[Opening Information provided section]

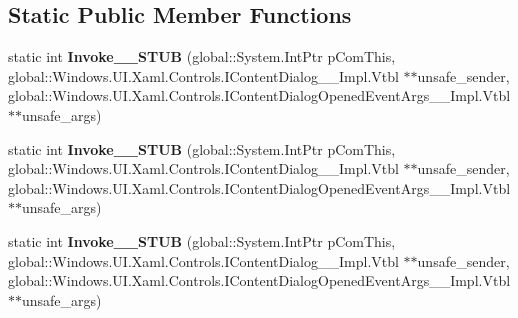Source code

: \subsection*{Static Public Member Functions}
\begin{DoxyCompactItemize}
\item 
\mbox{\label{struct_windows_1_1_foundation_1_1_typed_event_handler___a___windows___u_i___xaml___controls___co7eff74cfd44b375ec88a14fae1c258be_aa06d401f175726b3933a91c4a9d22514}} 
static int {\bfseries Invoke\+\_\+\+\_\+\+S\+T\+UB} (global\+::\+System.\+Int\+Ptr p\+Com\+This, global\+::\+Windows.\+U\+I.\+Xaml.\+Controls.\+I\+Content\+Dialog\+\_\+\+\_\+\+Impl.\+Vtbl $\ast$$\ast$unsafe\+\_\+sender, global\+::\+Windows.\+U\+I.\+Xaml.\+Controls.\+I\+Content\+Dialog\+Opened\+Event\+Args\+\_\+\+\_\+\+Impl.\+Vtbl $\ast$$\ast$unsafe\+\_\+args)
\item 
\mbox{\label{struct_windows_1_1_foundation_1_1_typed_event_handler___a___windows___u_i___xaml___controls___co7eff74cfd44b375ec88a14fae1c258be_aa06d401f175726b3933a91c4a9d22514}} 
static int {\bfseries Invoke\+\_\+\+\_\+\+S\+T\+UB} (global\+::\+System.\+Int\+Ptr p\+Com\+This, global\+::\+Windows.\+U\+I.\+Xaml.\+Controls.\+I\+Content\+Dialog\+\_\+\+\_\+\+Impl.\+Vtbl $\ast$$\ast$unsafe\+\_\+sender, global\+::\+Windows.\+U\+I.\+Xaml.\+Controls.\+I\+Content\+Dialog\+Opened\+Event\+Args\+\_\+\+\_\+\+Impl.\+Vtbl $\ast$$\ast$unsafe\+\_\+args)
\item 
\mbox{\label{struct_windows_1_1_foundation_1_1_typed_event_handler___a___windows___u_i___xaml___controls___co7eff74cfd44b375ec88a14fae1c258be_aa06d401f175726b3933a91c4a9d22514}} 
static int {\bfseries Invoke\+\_\+\+\_\+\+S\+T\+UB} (global\+::\+System.\+Int\+Ptr p\+Com\+This, global\+::\+Windows.\+U\+I.\+Xaml.\+Controls.\+I\+Content\+Dialog\+\_\+\+\_\+\+Impl.\+Vtbl $\ast$$\ast$unsafe\+\_\+sender, global\+::\+Windows.\+U\+I.\+Xaml.\+Controls.\+I\+Content\+Dialog\+Opened\+Event\+Args\+\_\+\+\_\+\+Impl.\+Vtbl $\ast$$\ast$unsafe\+\_\+args)
\item 

\end{DoxyCompactItemize}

[Closing Information provided section]

* _What you are asked to do_:
Exactly as they appear above, give the records again, without their pictures.

* _Result for this exercise_:
Source code

: \subsection*{Static Public Member Functions}
\begin{DoxyCompactItemize}
\item 
\mbox{\label{struct_windows_1_1_foundation_1_1_typed_event_handler___a___windows___u_i___xaml___controls___co7eff74cfd44b375ec88a14fae1c258be_aa06d401f175726b3933a91c4a9d22514}} 
static int {\bfseries Invoke\+\_\+\+\_\+\+S\+T\+UB} (global\+::\+System.\+Int\+Ptr p\+Com\+This, global\+::\+Windows.\+U\+I.\+Xaml.\+Controls.\+I\+Content\+Dialog\+\_\+\+\_\+\+Impl.\+Vtbl $\ast$$\ast$unsafe\+\_\+sender, global\+::\+Windows.\+U\+I.\+Xaml.\+Controls.\+I\+Content\+Dialog\+Opened\+Event\+Args\+\_\+\+\_\+\+Impl.\+Vtbl $\ast$$\ast$unsafe\+\_\+args)
\item 
\mbox{\label{struct_windows_1_1_foundation_1_1_typed_event_handler___a___windows___u_i___xaml___controls___co7eff74cfd44b375ec88a14fae1c258be_aa06d401f175726b3933a91c4a9d22514}} 
static int {\bfseries Invoke\+\_\+\+\_\+\+S\+T\+UB} (global\+::\+System.\+Int\+Ptr p\+Com\+This, global\+::\+Windows.\+U\+I.\+Xaml.\+Controls.\+I\+Content\+Dialog\+\_\+\+\_\+\+Impl.\+Vtbl $\ast$$\ast$unsafe\+\_\+sender, global\+::\+Windows.\+U\+I.\+Xaml.\+Controls.\+I\+Content\+Dialog\+Opened\+Event\+Args\+\_\+\+\_\+\+Impl.\+Vtbl $\ast$$\ast$unsafe\+\_\+args)
\item 
\mbox{\label{struct_windows_1_1_foundation_1_1_typed_event_handler___a___windows___u_i___xaml___controls___co7eff74cfd44b375ec88a14fae1c258be_aa06d401f175726b3933a91c4a9d22514}} 
static int {\bfseries Invoke\+\_\+\+\_\+\+S\+T\+UB} (global\+::\+System.\+Int\+Ptr p\+Com\+This, global\+::\+Windows.\+U\+I.\+Xaml.\+Controls.\+I\+Content\+Dialog\+\_\+\+\_\+\+Impl.\+Vtbl $\ast$$\ast$unsafe\+\_\+sender, global\+::\+Windows.\+U\+I.\+Xaml.\+Controls.\+I\+Content\+Dialog\+Opened\+Event\+Args\+\_\+\+\_\+\+Impl.\+Vtbl $\ast$$\ast$unsafe\+\_\+args)
\item 

\end{DoxyCompactItemize}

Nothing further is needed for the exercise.